Identifier si le pessimisme défensif ou l'optimisme correspond à votre profil d'anxiété

Le pessimisme défensif fonctionne mieux pour les personnes très anxieuses — l'appliquer aux personnes peu anxieuses, ou l'optimisme aux personnes très anxieuses, a tendance à se retourner contre elles.

Why it works

La recherche de Norem a montré que le pessimisme défensif et l'optimisme stratégique ne sont pas universellement efficaces — ils sont efficaces pour les personnes qui les utilisent caractéristiquement. Tenter d'imposer l'optimisme à un pessimiste défensif (via des scripts de pensée positive) bloque sa stratégie de préparation et aggrave sa performance ; imposer le pessimisme défensif à un optimiste stratégique perturbe son processus naturel de construction de confiance et crée une anxiété inutile.
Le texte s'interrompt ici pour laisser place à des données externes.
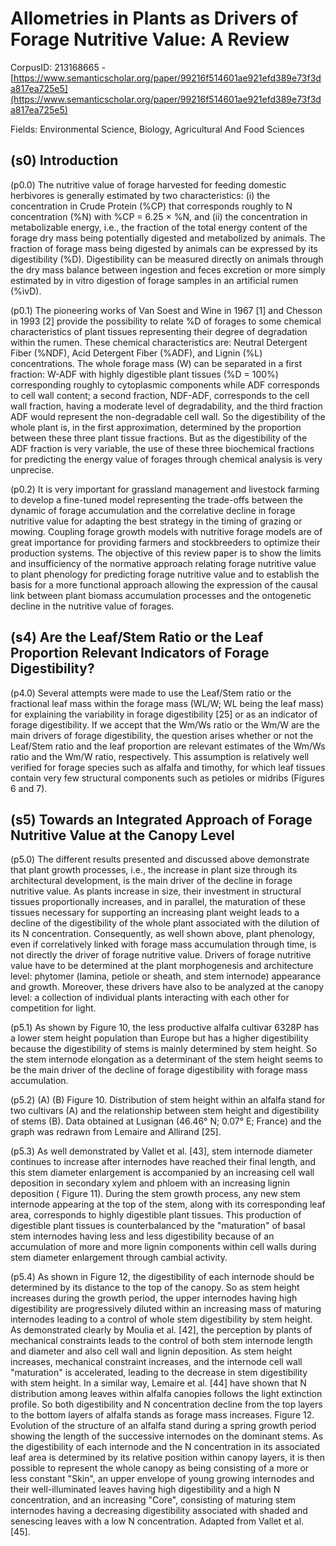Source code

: # Allometries in Plants as Drivers of Forage Nutritive Value: A Review

CorpusID: 213168665 - [https://www.semanticscholar.org/paper/99216f514601ae921efd389e73f3da817ea725e5](https://www.semanticscholar.org/paper/99216f514601ae921efd389e73f3da817ea725e5)

Fields: Environmental Science, Biology, Agricultural And Food Sciences

## (s0) Introduction
(p0.0) The nutritive value of forage harvested for feeding domestic herbivores is generally estimated by two characteristics: (i) the concentration in Crude Protein (%CP) that corresponds roughly to N concentration (%N) with %CP = 6.25 × %N, and (ii) the concentration in metabolizable energy, i.e., the fraction of the total energy content of the forage dry mass being potentially digested and metabolized by animals. The fraction of forage mass being digested by animals can be expressed by its digestibility (%D). Digestibility can be measured directly on animals through the dry mass balance between ingestion and feces excretion or more simply estimated by in vitro digestion of forage samples in an artificial rumen (%ivD).

(p0.1) The pioneering works of Van Soest and Wine in 1967 [1] and Chesson in 1993 [2] provide the possibility to relate %D of forages to some chemical characteristics of plant tissues representing their degree of degradation within the rumen. These chemical characteristics are: Neutral Detergent Fiber (%NDF), Acid Detergent Fiber (%ADF), and Lignin (%L) concentrations. The whole forage mass (W) can be separated in a first fraction: W-ADF with highly digestible plant tissues (%D = 100%) corresponding roughly to cytoplasmic components while ADF corresponds to cell wall content; a second fraction, NDF-ADF, corresponds to the cell wall fraction, having a moderate level of degradability, and the third fraction ADF would represent the non-degradable cell wall. So the digestibility of the whole plant is, in the first approximation, determined by the proportion between these three plant tissue fractions. But as the digestibility of the ADF fraction is very variable, the use of these three biochemical fractions for predicting the energy value of forages through chemical analysis is very unprecise.

(p0.2) It is very important for grassland management and livestock farming to develop a fine-tuned model representing the trade-offs between the dynamic of forage accumulation and the correlative decline in forage nutritive value for adapting the best strategy in the timing of grazing or mowing. Coupling forage growth models with nutritive forage models are of great importance for providing farmers and stockbreeders to optimize their production systems. The objective of this review paper is to show the limits and insufficiency of the normative approach relating forage nutritive value to plant phenology for predicting forage nutritive value and to establish the basis for a more functional approach allowing the expression of the causal link between plant biomass accumulation processes and the ontogenetic decline in the nutritive value of forages.
## (s4) Are the Leaf/Stem Ratio or the Leaf Proportion Relevant Indicators of Forage Digestibility?
(p4.0) Several attempts were made to use the Leaf/Stem ratio or the fractional leaf mass within the forage mass (WL/W; WL being the leaf mass) for explaining the variability in forage digestibility [25] or as an indicator of forage digestibility. If we accept that the Wm/Ws ratio or the Wm/W are the main drivers of forage digestibility, the question arises whether or not the Leaf/Stem ratio and the leaf proportion are relevant estimates of the Wm/Ws ratio and the Wm/W ratio, respectively. This assumption is relatively well verified for forage species such as alfalfa and timothy, for which leaf tissues contain very few structural components such as petioles or midribs (Figures 6 and 7).
## (s5) Towards an Integrated Approach of Forage Nutritive Value at the Canopy Level
(p5.0) The different results presented and discussed above demonstrate that plant growth processes, i.e., the increase in plant size through its architectural development, is the main driver of the decline in forage nutritive value. As plants increase in size, their investment in structural tissues proportionally increases, and in parallel, the maturation of these tissues necessary for supporting an increasing plant weight leads to a decline of the digestibility of the whole plant associated with the dilution of its N concentration. Consequently, as well shown above, plant phenology, even if correlatively linked with forage mass accumulation through time, is not directly the driver of forage nutritive value. Drivers of forage nutritive value have to be determined at the plant morphogenesis and architecture level: phytomer (lamina, petiole or sheath, and stem internode) appearance and growth. Moreover, these drivers have also to be analyzed at the canopy level: a collection of individual plants interacting with each other for competition for light.

(p5.1) As shown by Figure 10, the less productive alfalfa cultivar 6328P has a lower stem height population than Europe but has a higher digestibility because the digestibility of stems is mainly determined by stem height. So the stem internode elongation as a determinant of the stem height seems to be the main driver of the decline of forage digestibility with forage mass accumulation.

(p5.2) (A) (B) Figure 10. Distribution of stem height within an alfalfa stand for two cultivars (A) and the relationship between stem height and digestibility of stems (B). Data obtained at Lusignan (46.46° N; 0.07° E; France) and the graph was redrawn from Lemaire and Allirand [25].

(p5.3) As well demonstrated by Vallet et al. [43], stem internode diameter continues to increase after internodes have reached their final length, and this stem diameter enlargement is accompanied by an increasing cell wall deposition in secondary xylem and phloem with an increasing lignin deposition ( Figure 11). During the stem growth process, any new stem internode appearing at the top of the stem, along with its corresponding leaf area, corresponds to highly digestible plant tissues. This production of digestible plant tissues is counterbalanced by the "maturation" of basal stem internodes having less and less digestibility because of an accumulation of more and more lignin components within cell walls during stem diameter enlargement through cambial activity.

(p5.4) As shown in Figure 12, the digestibility of each internode should be determined by its distance to the top of the canopy. So as stem height increases during the growth period, the upper internodes having high digestibility are progressively diluted within an increasing mass of maturing internodes leading to a control of whole stem digestibility by stem height. As demonstrated clearly by Moulia et al. [42], the perception by plants of mechanical constraints leads to the control of both stem internode length and diameter and also cell wall and lignin deposition. As stem height increases, mechanical constraint increases, and the internode cell wall "maturation" is accelerated, leading to the decrease in stem digestibility with stem height. In a similar way, Lemaire et al. [44] have shown that N distribution among leaves within alfalfa canopies follows the light extinction profile. So both digestibility and N concentration decline from the top layers to the bottom layers of alfalfa stands as forage mass increases. Figure 12. Evolution of the structure of an alfalfa stand during a spring growth period showing the length of the successive internodes on the dominant stems. As the digestibility of each internode and the N concentration in its associated leaf area is determined by its relative position within canopy layers, it is then possible to represent the whole canopy as being consisting of a more or less constant "Skin", an upper envelope of young growing internodes and their well-illuminated leaves having high digestibility and a high N concentration, and an increasing "Core", consisting of maturing stem internodes having a decreasing digestibility associated with shaded and senescing leaves with a low N concentration. Adapted from Vallet et al. [45].
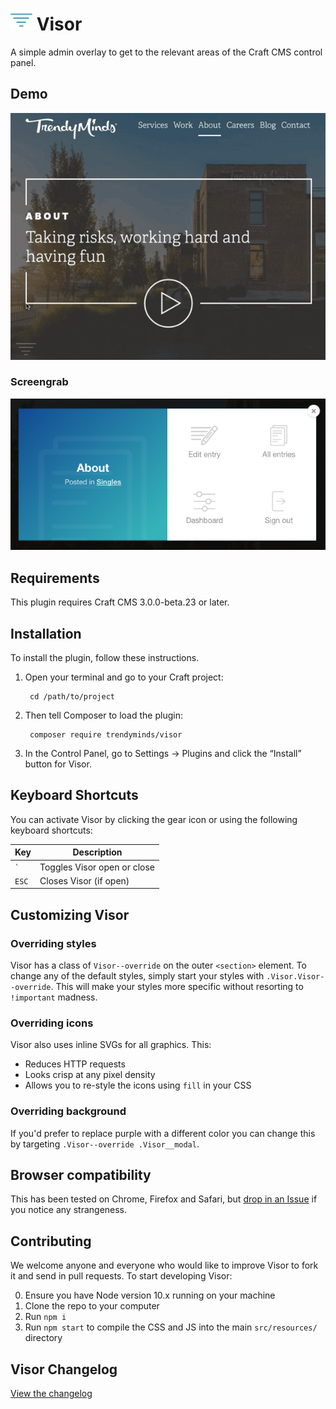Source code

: # <img src="src/icon.svg" width="35" alt="Visor logo"> Visor

A simple admin overlay to get to the relevant areas of the Craft CMS control panel.

## Demo
![Visor Demo](resources/demo.gif)

### Screengrab
![Visor screengrab](resources/screengrab.png)

## Requirements

This plugin requires Craft CMS 3.0.0-beta.23 or later.

## Installation

To install the plugin, follow these instructions.

1. Open your terminal and go to your Craft project:

        cd /path/to/project

2. Then tell Composer to load the plugin:

        composer require trendyminds/visor

3. In the Control Panel, go to Settings → Plugins and click the “Install” button for Visor.

## Keyboard Shortcuts

You can activate Visor by clicking the gear icon or using the following keyboard shortcuts:

| Key            | Description                 |
|----------------|-----------------------------|
| <code>`</code> | Toggles Visor open or close |
| `ESC`          | Closes Visor (if open)      |

## Customizing Visor

### Overriding styles

Visor has a class of `Visor--override` on the outer `<section>` element. To change any of the default styles, simply start your styles with `.Visor.Visor--override`. This will make your styles more specific without resorting to `!important` madness.

### Overriding icons

Visor also uses inline SVGs for all graphics. This:

- Reduces HTTP requests
- Looks crisp at any pixel density
- Allows you to re-style the icons using `fill` in your CSS

### Overriding background

If you'd prefer to replace purple with a different color you can change this by targeting `.Visor--override .Visor__modal`.

## Browser compatibility
This has been tested on Chrome, Firefox and Safari, but [drop in an Issue](https://github.com/trendyminds/visor/issues/new) if you notice any strangeness.

## Contributing
We welcome anyone and everyone who would like to improve Visor to fork it and send in pull requests. To start developing Visor:

0. Ensure you have Node version 10.x running on your machine
1. Clone the repo to your computer
2. Run `npm i`
3. Run `npm start` to compile the CSS and JS into the main `src/resources/` directory

## Visor Changelog

[View the changelog](https://github.com/trendyminds/visor/blob/master/CHANGELOG.md)
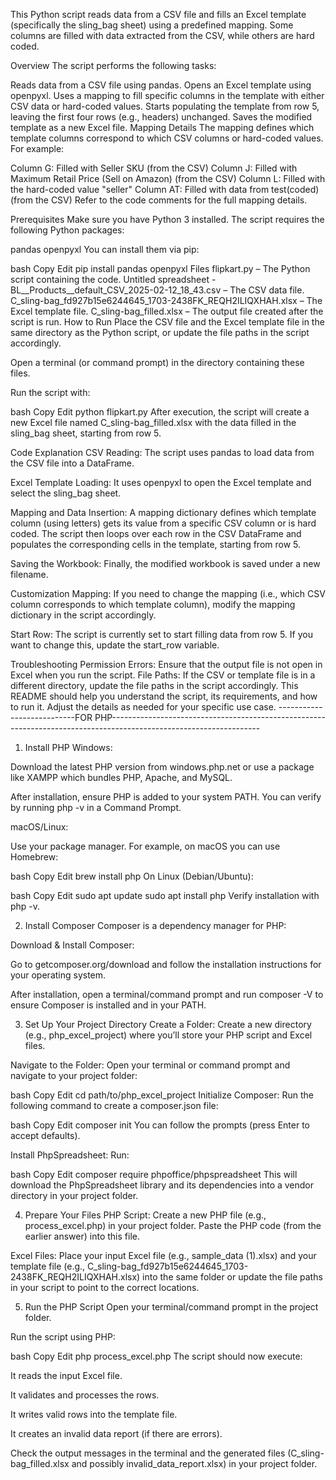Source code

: This Python script reads data from a CSV file and fills an Excel template (specifically the sling_bag sheet) using a predefined mapping. Some columns are filled with data extracted from the CSV, while others are hard coded.

Overview
The script performs the following tasks:

Reads data from a CSV file using pandas.
Opens an Excel template using openpyxl.
Uses a mapping to fill specific columns in the template with either CSV data or hard-coded values.
Starts populating the template from row 5, leaving the first four rows (e.g., headers) unchanged.
Saves the modified template as a new Excel file.
Mapping Details
The mapping defines which template columns correspond to which CSV columns or hard-coded values. For example:

Column G: Filled with Seller SKU (from the CSV)
Column J: Filled with Maximum Retail Price (Sell on Amazon) (from the CSV)
Column L: Filled with the hard-coded value "seller"
Column AT: Filled with data from test(coded) (from the CSV)
Refer to the code comments for the full mapping details.

Prerequisites
Make sure you have Python 3 installed. The script requires the following Python packages:

pandas
openpyxl
You can install them via pip:

bash
Copy
Edit
pip install pandas openpyxl
Files
flipkart.py – The Python script containing the code.
Untitled spreadsheet - BL__Products__default_CSV_2025-02-12_18_43.csv – The CSV data file.
C_sling-bag_fd927b15e6244645_1703-2438FK_REQH2ILIQXHAH.xlsx – The Excel template file.
C_sling-bag_filled.xlsx – The output file created after the script is run.
How to Run
Place the CSV file and the Excel template file in the same directory as the Python script, or update the file paths in the script accordingly.

Open a terminal (or command prompt) in the directory containing these files.

Run the script with:

bash
Copy
Edit
python flipkart.py
After execution, the script will create a new Excel file named C_sling-bag_filled.xlsx with the data filled in the sling_bag sheet, starting from row 5.

Code Explanation
CSV Reading:
The script uses pandas to load data from the CSV file into a DataFrame.

Excel Template Loading:
It uses openpyxl to open the Excel template and select the sling_bag sheet.

Mapping and Data Insertion:
A mapping dictionary defines which template column (using letters) gets its value from a specific CSV column or is hard coded. The script then loops over each row in the CSV DataFrame and populates the corresponding cells in the template, starting from row 5.

Saving the Workbook:
Finally, the modified workbook is saved under a new filename.

Customization
Mapping:
If you need to change the mapping (i.e., which CSV column corresponds to which template column), modify the mapping dictionary in the script accordingly.

Start Row:
The script is currently set to start filling data from row 5. If you want to change this, update the start_row variable.

Troubleshooting
Permission Errors:
Ensure that the output file is not open in Excel when you run the script.
File Paths:
If the CSV or template file is in a different directory, update the file paths in the script accordingly.
This README should help you understand the script, its requirements, and how to run it. Adjust the details as needed for your specific use case.
---------------------------FOR PHP-------------------------------------------------------------------------------------------------------------------
1. Install PHP
Windows:

Download the latest PHP version from windows.php.net or use a package like XAMPP which bundles PHP, Apache, and MySQL.

After installation, ensure PHP is added to your system PATH. You can verify by running php -v in a Command Prompt.

macOS/Linux:

Use your package manager. For example, on macOS you can use Homebrew:

bash
Copy
Edit
brew install php
On Linux (Debian/Ubuntu):

bash
Copy
Edit
sudo apt update
sudo apt install php
Verify installation with php -v.

2. Install Composer
Composer is a dependency manager for PHP:

Download & Install Composer:

Go to getcomposer.org/download and follow the installation instructions for your operating system.

After installation, open a terminal/command prompt and run composer -V to ensure Composer is installed and in your PATH.

3. Set Up Your Project Directory
Create a Folder:
Create a new directory (e.g., php_excel_project) where you’ll store your PHP script and Excel files.

Navigate to the Folder:
Open your terminal or command prompt and navigate to your project folder:

bash
Copy
Edit
cd path/to/php_excel_project
Initialize Composer:
Run the following command to create a composer.json file:

bash
Copy
Edit
composer init
You can follow the prompts (press Enter to accept defaults).

Install PhpSpreadsheet:
Run:

bash
Copy
Edit
composer require phpoffice/phpspreadsheet
This will download the PhpSpreadsheet library and its dependencies into a vendor directory in your project folder.

4. Prepare Your Files
PHP Script:
Create a new PHP file (e.g., process_excel.php) in your project folder. Paste the PHP code (from the earlier answer) into this file.

Excel Files:
Place your input Excel file (e.g., sample_data (1).xlsx) and your template file (e.g., C_sling-bag_fd927b15e6244645_1703-2438FK_REQH2ILIQXHAH.xlsx) into the same folder or update the file paths in your script to point to the correct locations.

5. Run the PHP Script
Open your terminal/command prompt in the project folder.

Run the script using PHP:

bash
Copy
Edit
php process_excel.php
The script should now execute:

It reads the input Excel file.

It validates and processes the rows.

It writes valid rows into the template file.

It creates an invalid data report (if there are errors).

Check the output messages in the terminal and the generated files (C_sling-bag_filled.xlsx and possibly invalid_data_report.xlsx) in your project folder.

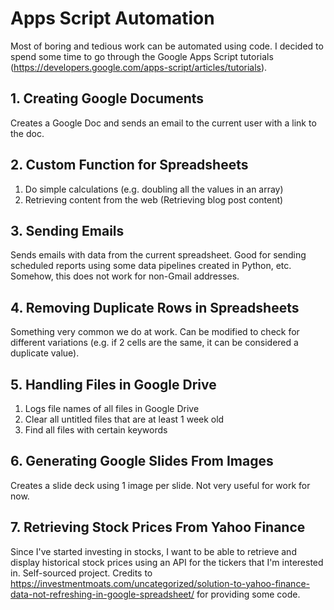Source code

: # Apps Script Automation

Most of boring and tedious work can be automated using code. I decided to spend some time to go through the Google Apps Script tutorials (https://developers.google.com/apps-script/articles/tutorials).

## 1. Creating Google Documents

Creates a Google Doc and sends an email to the current user with a link to the doc.

## 2. Custom Function for Spreadsheets

1. Do simple calculations (e.g. doubling all the values in an array)
2. Retrieving content from the web (Retrieving blog post content)

## 3. Sending Emails

Sends emails with data from the current spreadsheet. Good for sending scheduled reports using some data pipelines created in Python, etc. Somehow, this does not work for non-Gmail addresses.

## 4. Removing Duplicate Rows in Spreadsheets

Something very common we do at work. Can be modified to check for different variations (e.g. if 2 cells are the same, it can be considered a duplicate value).

## 5. Handling Files in Google Drive

1. Logs file names of all files in Google Drive
2. Clear all untitled files that are at least 1 week old
3. Find all files with certain keywords

## 6. Generating Google Slides From Images

Creates a slide deck using 1 image per slide. Not very useful for work for now.

## 7. Retrieving Stock Prices From Yahoo Finance

Since I've started investing in stocks, I want to be able to retrieve and display historical stock prices using an API for the tickers that I'm interested in. Self-sourced project. Credits to https://investmentmoats.com/uncategorized/solution-to-yahoo-finance-data-not-refreshing-in-google-spreadsheet/ for providing some code.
L'adéquation personne-stratégie est la première condition pour que l'approche fonctionne.

How to do it

  1. Avant une situation de performance importante, remarquez votre défaut : avez-vous tendance à vous attendre à ce que les choses se passent bien (et vous sentir éloigné de la préparation), ou vous attendez-vous à des problèmes (et vous sentez-vous poussé vers la préparation) ?
  2. Si la préparation dirigée par l'anxiété est votre habitude et produit régulièrement de bons résultats, vous êtes probablement un pessimiste défensif — la pratique vous servira.
  3. Si vous vous sentez naturellement confiant avant les événements et que votre préparation n'est pas motivée par un échec anticipé, les stratégies optimistes vous conviendront mieux.
  4. Ne changez pas de stratégie sur la base d'une croyance qu'une stratégie est plus saine psychologiquement — les preuves ne soutiennent pas la supériorité intrinsèque de l'une sur l'autre.

Données probantes

Norem et Cantor ont démontré que les pessimistes défensifs performaient aussi bien que les optimistes stratégiques quand on leur laissait leur stratégie naturelle, mais performaient nettement moins bien quand on exigeait qu'ils adoptent un état d'esprit positif — une preuve expérimentale directe de l'adéquation stratégie-personne. Spencer et Norem (1996) ont étendu cela en montrant que détourner chaque groupe de son style naturel préalable à la performance — distraire les pessimistes défensifs ou faire ruminer les optimistes sur l'échec — dégradait sélectivement le groupe mal assorti, renforçant l'idée que c'est l'adéquation, et non la stratégie, qui détermine le résultat. (rct)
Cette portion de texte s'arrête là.